RECORDS TO USE |

Content starts

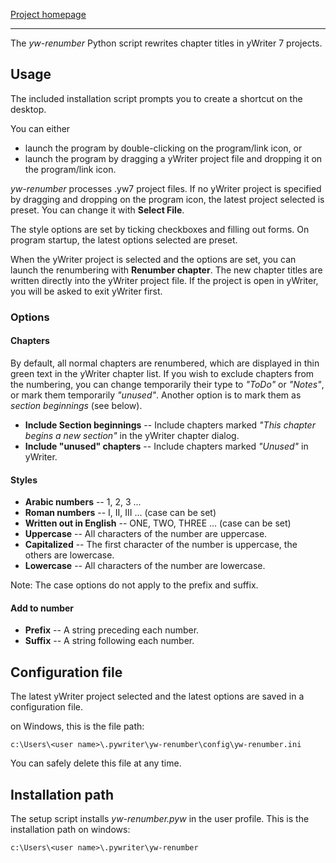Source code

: [Project homepage](https://peter88213.github.io/yw-renumber)

--- 

The *yw-renumber* Python script rewrites chapter titles in yWriter 7 projects.

## Usage

The included installation script prompts you to create a shortcut on the desktop. 

You can either

- launch the program by double-clicking on the program/link icon, or
- launch the program by dragging a yWriter project file and dropping it on the program/link icon.

*yw-renumber* processes .yw7 project files. If no yWriter project is specified by dragging and dropping on the program icon, the latest project selected is preset. You can change it with **Select File**.

The style options are set by ticking checkboxes and filling out forms. On program startup, the latest options selected are preset.

When the yWriter project is selected and the options are set, you can launch the renumbering with **Renumber chapter**. The new chapter titles are written directly into the yWriter project file. If the project is open in yWriter, you will be asked to exit yWriter first.


### Options

#### Chapters

By default, all normal chapters are renumbered, which are displayed in thin green text in the yWriter chapter list. If you wish to exclude chapters from the numbering, you can change temporarily their type to *"ToDo"* or *"Notes"*, or mark them temporarily *"unused"*. Another option is to mark them as *section beginnings* (see below).

- **Include Section beginnings** -- Include chapters marked *"This chapter begins a new section"* in the yWriter chapter dialog.
- **Include "unused" chapters** -- Include chapters marked *"Unused"* in yWriter.

#### Styles

- **Arabic numbers** -- 1, 2, 3 ...
- **Roman numbers** -- I, II, III ... (case can be set)
- **Written out in English** -- ONE, TWO, THREE ... (case can be set)
- **Uppercase** -- All characters of the number are uppercase.
- **Capitalized** -- The first character of the number is uppercase, the others are lowercase.
- **Lowercase** -- All characters of the number are lowercase.

Note: The case options do not apply to the prefix and suffix.

#### Add to number

- **Prefix** -- A string preceding each number.
- **Suffix** -- A string following each number.


## Configuration file

The latest yWriter project selected and the latest options are saved in a configuration file. 

on Windows, this is the file path: 

`c:\Users\<user name>\.pywriter\yw-renumber\config\yw-renumber.ini`

You can safely delete this file at any time.

## Installation path

The setup script installs *yw-renumber.pyw* in the user profile. This is the installation path on windows: 

`c:\Users\<user name>\.pywriter\yw-renumber`

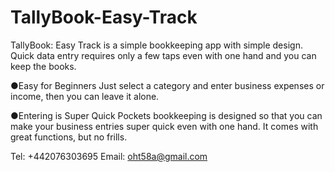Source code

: # TallyBook-Easy-Track

TallyBook: Easy Track is a simple bookkeeping app with simple design.
Quick data entry requires only a few taps even with one hand and you can
keep the books.

●Easy for Beginners
Just select a category and enter business expenses or income, then you can
leave it alone.

●Entering is Super Quick
Pockets bookkeeping is designed so that you can make your business entries super quick even with one hand. It comes with great functions, but no frills.

Tel: +442076303695
Email: oht58a@gmail.com
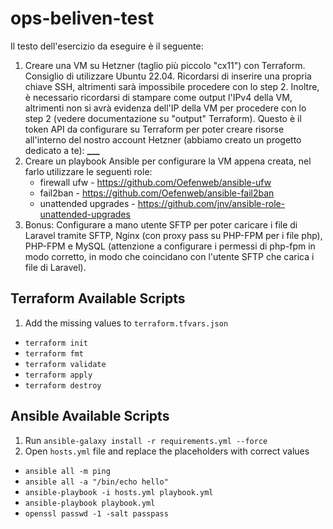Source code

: # ops-beliven-test

Il testo dell'esercizio da eseguire è il seguente:

1. Creare una VM su Hetzner (taglio più piccolo "cx11") con Terraform. Consiglio di utilizzare Ubuntu 22.04. Ricordarsi di inserire una propria chiave SSH, altrimenti sarà impossibile procedere con lo step 2.
   Inoltre, è necessario ricordarsi di stampare come output l'IPv4 della VM, altrimenti non si avrà evidenza dell'IP della VM per procedere con lo step 2 (vedere documentazione su "output" Terraform). Questo è il token API da configurare su Terraform per poter creare risorse all'interno del nostro account Hetzner (abbiamo creato un progetto dedicato a te): **\_\_\_**
2. Creare un playbook Ansible per configurare la VM appena creata, nel farlo utilizzare le seguenti role:
   - firewall ufw - https://github.com/Oefenweb/ansible-ufw
   - fail2ban - https://github.com/Oefenweb/ansible-fail2ban
   - unattended upgrades - https://github.com/jnv/ansible-role-unattended-upgrades
3. Bonus: Configurare a mano utente SFTP per poter caricare i file di Laravel tramite SFTP, Nginx (con proxy pass su PHP-FPM per i file php), PHP-FPM e MySQL (attenzione a configurare i permessi di php-fpm in modo corretto, in modo che coincidano con l'utente SFTP che carica i file di Laravel).

## Terraform Available Scripts

1. Add the missing values to `terraform.tfvars.json`

- `terraform init`
- `terraform fmt`
- `terraform validate`
- `terraform apply`
- `terraform destroy `

## Ansible Available Scripts

1. Run `ansible-galaxy install -r requirements.yml --force`
2. Open `hosts.yml` file and replace the placeholders with correct values

- `ansible all -m ping`
- `ansible all -a "/bin/echo hello"`
- `ansible-playbook -i hosts.yml playbook.yml`
- `ansible-playbook playbook.yml`
- `openssl passwd -1 -salt passpass`
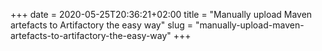 +++ 
date = 2020-05-25T20:36:21+02:00
title = "Manually upload Maven artefacts to Artifactory the easy way"
slug = "manually-upload-maven-artefacts-to-artifactory-the-easy-way" 
+++

<script src="https://embed.cacher.io/d5566b830c67af11ffaf13935e2412af2e0cf847.js?a=7cccbb4b705d49f6a07607924aa4cf32&t=atom_one_dark"></script>
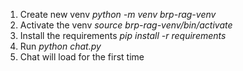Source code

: 1. Create new venv *python -m venv brp-rag-venv*
2. Activate the venv *source brp-rag-venv/bin/activate*
3. Install the requirements *pip install -r requirements*
4. Run *python chat.py*
5. Chat will load for the first time
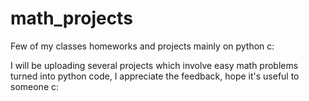 # math_projects
Few of my classes homeworks and projects mainly on python c:

I will be uploading several projects which involve easy math problems turned into python code, I appreciate the feedback, hope it's useful to someone c:
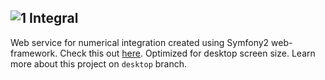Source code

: ![1](https://github.com/monstaHD/Integral/raw/web/src/Integral/CoreBundle/Resources/public/images/favicon.ico) Integral
---
Web service for numerical integration created using Symfony2 web-framework.
Check this out [here](http://integral.epherest.com).
Optimized for desktop screen size.
Learn more about this project on `desktop` branch.
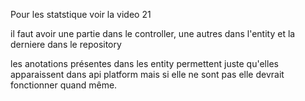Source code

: Pour les statstique voir la video 21 


il faut avoir une partie dans le controller, une autres dans l'entity et la derniere dans le repository

les anotations présentes dans les entity permettent juste qu'elles apparaissent dans api platform mais si elle ne sont pas 
elle devrait fonctionner quand même. 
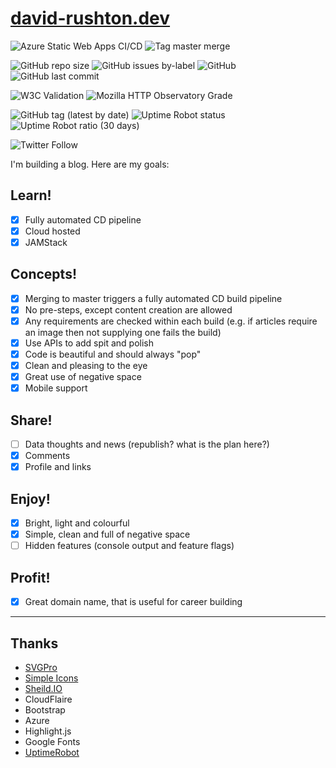 
# [david-rushton.dev](https://david-rushton.dev)

![Azure Static Web Apps CI/CD](https://github.com/David-Rushton/Blog/workflows/Azure%20Static%20Web%20Apps%20CI/CD/badge.svg)
![Tag master merge](https://github.com/David-Rushton/Blog/workflows/Tag%20master%20merge/badge.svg)

![GitHub repo size](https://img.shields.io/github/repo-size/david-rushton/blog?logo=github)
![GitHub issues by-label](https://img.shields.io/github/issues/david-rushton/blog/bug?color=red&logo=github)
![GitHub](https://img.shields.io/github/license/david-rushton/blog?logo=github)
![GitHub last commit](https://img.shields.io/github/last-commit/david-rushton/blog?logo=github)

![W3C Validation](https://img.shields.io/w3c-validation/html?label=validation&targetUrl=https%3A%2F%2Fdavid-rushton.dev&logo=w3c)
![Mozilla HTTP Observatory Grade](https://img.shields.io/mozilla-observatory/grade-score/david-rushton.dev?label=observatory&publish&logo=mozilla)

![GitHub tag (latest by date)](https://img.shields.io/github/v/tag/david-rushton/blog?label=version)
![Uptime Robot status](https://img.shields.io/uptimerobot/status/m785534556-d48c864e3cc95a5dbecf83d2)
![Uptime Robot ratio (30 days)](https://img.shields.io/uptimerobot/ratio/m785534556-d48c864e3cc95a5dbecf83d2)

![Twitter Follow](https://img.shields.io/twitter/follow/davidrushton55?label=Follow&style=social)

I'm building a blog.  Here are my goals:

## Learn!

- [x] Fully automated CD pipeline
- [x] Cloud hosted
- [x] JAMStack

## Concepts!

- [x] Merging to master triggers a fully automated CD build pipeline
- [x] No pre-steps, except content creation are allowed
- [x] Any requirements are checked within each build (e.g. if articles require an image then not supplying one fails the build)
- [x] Use APIs to add spit and polish
- [x] Code is beautiful and should always "pop"
- [x] Clean and pleasing to the eye
- [x] Great use of negative space
- [x] Mobile support

## Share!

- [ ] Data thoughts and news (republish?  what is the plan here?)
- [x] Comments
- [x] Profile and links

## Enjoy!

- [x] Bright, light and colourful
- [x] Simple, clean and full of negative space
- [ ] Hidden features (console output and feature flags)

## Profit!

- [x] Great domain name, that is useful for career building


---

## Thanks

- [SVGPro](https://www.svgrepo.com/)
- [Simple Icons](https://simpleicons.org/)
- [Sheild.IO](https://shield.io)
- CloudFlaire
- Bootstrap
- Azure
- Highlight.js
- Google Fonts
- [UptimeRobot](https://uptimerobot.com/)
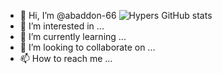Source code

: - 👋 Hi, I’m @abaddon-66
![Hypers GitHub stats](https://github-readme-stats.vercel.app/api?username=abaddon-66&show_icons=true&theme=radical)
- 👀 I’m interested in ...
- 🌱 I’m currently learning ...
- 💞️ I’m looking to collaborate on ...
- 📫 How to reach me ...

<!---
abaddon-66/abaddon-66 is a ✨ special ✨ repository because its `README.md` (this file) appears on your GitHub profile.
You can click the Preview link to take a look at your changes.
--->
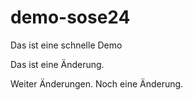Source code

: # demo-sose24
Das ist eine schnelle Demo

Das ist eine Änderung.

Weiter Änderungen.
Noch eine Änderung.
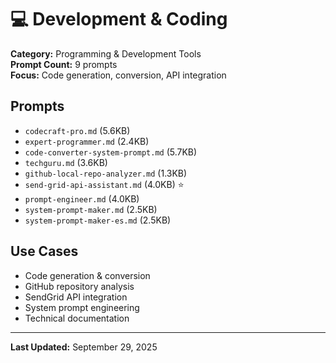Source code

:# 💻 Development & Coding

**Category:** Programming & Development Tools  
**Prompt Count:** 9 prompts  
**Focus:** Code generation, conversion, API integration

## Prompts

- `codecraft-pro.md` (5.6KB)
- `expert-programmer.md` (2.4KB)
- `code-converter-system-prompt.md` (5.7KB)
- `techguru.md` (3.6KB)
- `github-local-repo-analyzer.md` (1.3KB)
- `send-grid-api-assistant.md` (4.0KB) ⭐
- `prompt-engineer.md` (4.0KB)
- `system-prompt-maker.md` (2.5KB)
- `system-prompt-maker-es.md` (2.5KB)

## Use Cases
- Code generation & conversion
- GitHub repository analysis
- SendGrid API integration
- System prompt engineering
- Technical documentation

---
**Last Updated:** September 29, 2025
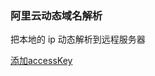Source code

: ### 阿里云动态域名解析
把本地的 ip 动态解析到远程服务器

[添加accessKey](https://usercenter.console.aliyun.com/?spm=a2c4g.11186623.2.6.587073945n3ym0#/manage/ak)
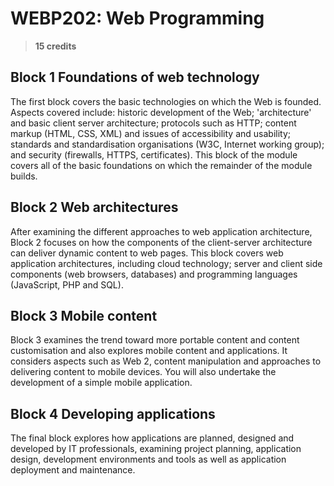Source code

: # WEBP202: Web Programming

> **15 credits**

## Block 1 Foundations of web technology

The first block covers the basic technologies on which the Web is founded. Aspects covered include: historic development of the Web; 'architecture' and basic client server architecture; protocols such as HTTP; content markup (HTML, CSS, XML) and issues of accessibility and usability; standards and standardisation organisations (W3C, Internet working group); and security (firewalls, HTTPS, certificates).
This block of the module covers all of the basic foundations on which the remainder of the module builds.

## Block 2 Web architectures

After examining the different approaches to web application architecture, Block 2 focuses on how the components of the client-server architecture can deliver dynamic content to web pages.
This block covers web application architectures, including cloud technology; server and client side components (web browsers, databases) and programming languages (JavaScript, PHP and SQL).

## Block 3 Mobile content

Block 3 examines the trend toward more portable content and content customisation and also explores mobile content and applications. It considers aspects such as Web 2, content manipulation and approaches to delivering content to mobile devices. You will also undertake the development of a simple mobile application.

## Block 4 Developing applications

The final block explores how applications are planned, designed and developed by IT professionals, examining project planning, application design, development environments and tools as well as application deployment and maintenance.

Content ends

WORK INSTRUCTION | Please reproduce the listing exactly from its opening line through the line that contains "The style options", both included, with all pictures omitted.

ANSWER BELOW |
Source code

: [Project homepage](https://peter88213.github.io/yw-renumber)

--- 

The *yw-renumber* Python script rewrites chapter titles in yWriter 7 projects.

## Usage

The included installation script prompts you to create a shortcut on the desktop. 

You can either

- launch the program by double-clicking on the program/link icon, or
- launch the program by dragging a yWriter project file and dropping it on the program/link icon.

*yw-renumber* processes .yw7 project files. If no yWriter project is specified by dragging and dropping on the program icon, the latest project selected is preset. You can change it with **Select File**.

The style options are set by ticking checkboxes and filling out forms. On program startup, the latest options selected are preset.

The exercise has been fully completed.